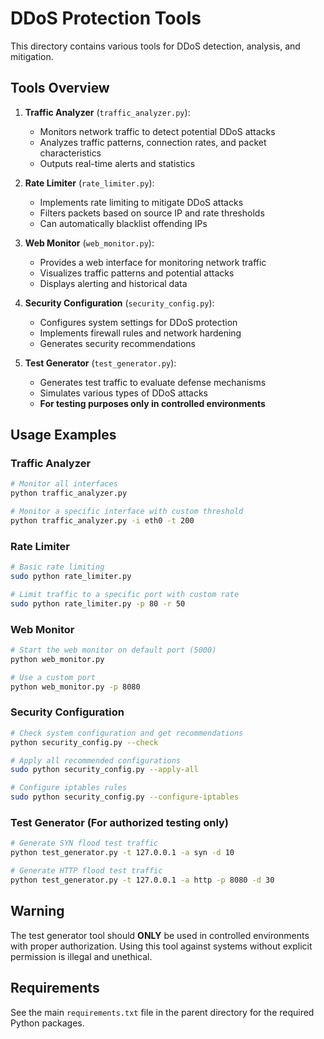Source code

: # DDoS Protection Tools

This directory contains various tools for DDoS detection, analysis, and mitigation.

## Tools Overview

1. **Traffic Analyzer** (`traffic_analyzer.py`): 
   - Monitors network traffic to detect potential DDoS attacks
   - Analyzes traffic patterns, connection rates, and packet characteristics
   - Outputs real-time alerts and statistics

2. **Rate Limiter** (`rate_limiter.py`):
   - Implements rate limiting to mitigate DDoS attacks
   - Filters packets based on source IP and rate thresholds
   - Can automatically blacklist offending IPs

3. **Web Monitor** (`web_monitor.py`):
   - Provides a web interface for monitoring network traffic 
   - Visualizes traffic patterns and potential attacks
   - Displays alerting and historical data

4. **Security Configuration** (`security_config.py`):
   - Configures system settings for DDoS protection
   - Implements firewall rules and network hardening
   - Generates security recommendations

5. **Test Generator** (`test_generator.py`):
   - Generates test traffic to evaluate defense mechanisms
   - Simulates various types of DDoS attacks
   - **For testing purposes only in controlled environments**

## Usage Examples

### Traffic Analyzer

```bash
# Monitor all interfaces
python traffic_analyzer.py

# Monitor a specific interface with custom threshold
python traffic_analyzer.py -i eth0 -t 200
```

### Rate Limiter

```bash
# Basic rate limiting
sudo python rate_limiter.py

# Limit traffic to a specific port with custom rate
sudo python rate_limiter.py -p 80 -r 50
```

### Web Monitor

```bash
# Start the web monitor on default port (5000)
python web_monitor.py

# Use a custom port
python web_monitor.py -p 8080
```

### Security Configuration

```bash
# Check system configuration and get recommendations
python security_config.py --check

# Apply all recommended configurations
sudo python security_config.py --apply-all

# Configure iptables rules
sudo python security_config.py --configure-iptables
```

### Test Generator (For authorized testing only)

```bash
# Generate SYN flood test traffic
python test_generator.py -t 127.0.0.1 -a syn -d 10

# Generate HTTP flood test traffic
python test_generator.py -t 127.0.0.1 -a http -p 8080 -d 30
```

## Warning

The test generator tool should **ONLY** be used in controlled environments with proper authorization. Using this tool against systems without explicit permission is illegal and unethical.

## Requirements

See the main `requirements.txt` file in the parent directory for the required Python packages.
::::
#### Exercise description:
Scan the material above. Return every line containing the string "environments".

#### Expected answer:
   - **For testing purposes only in controlled environments**
The test generator tool should **ONLY** be used in controlled environments with proper authorization. Using this tool against systems without explicit permission is illegal and unethical.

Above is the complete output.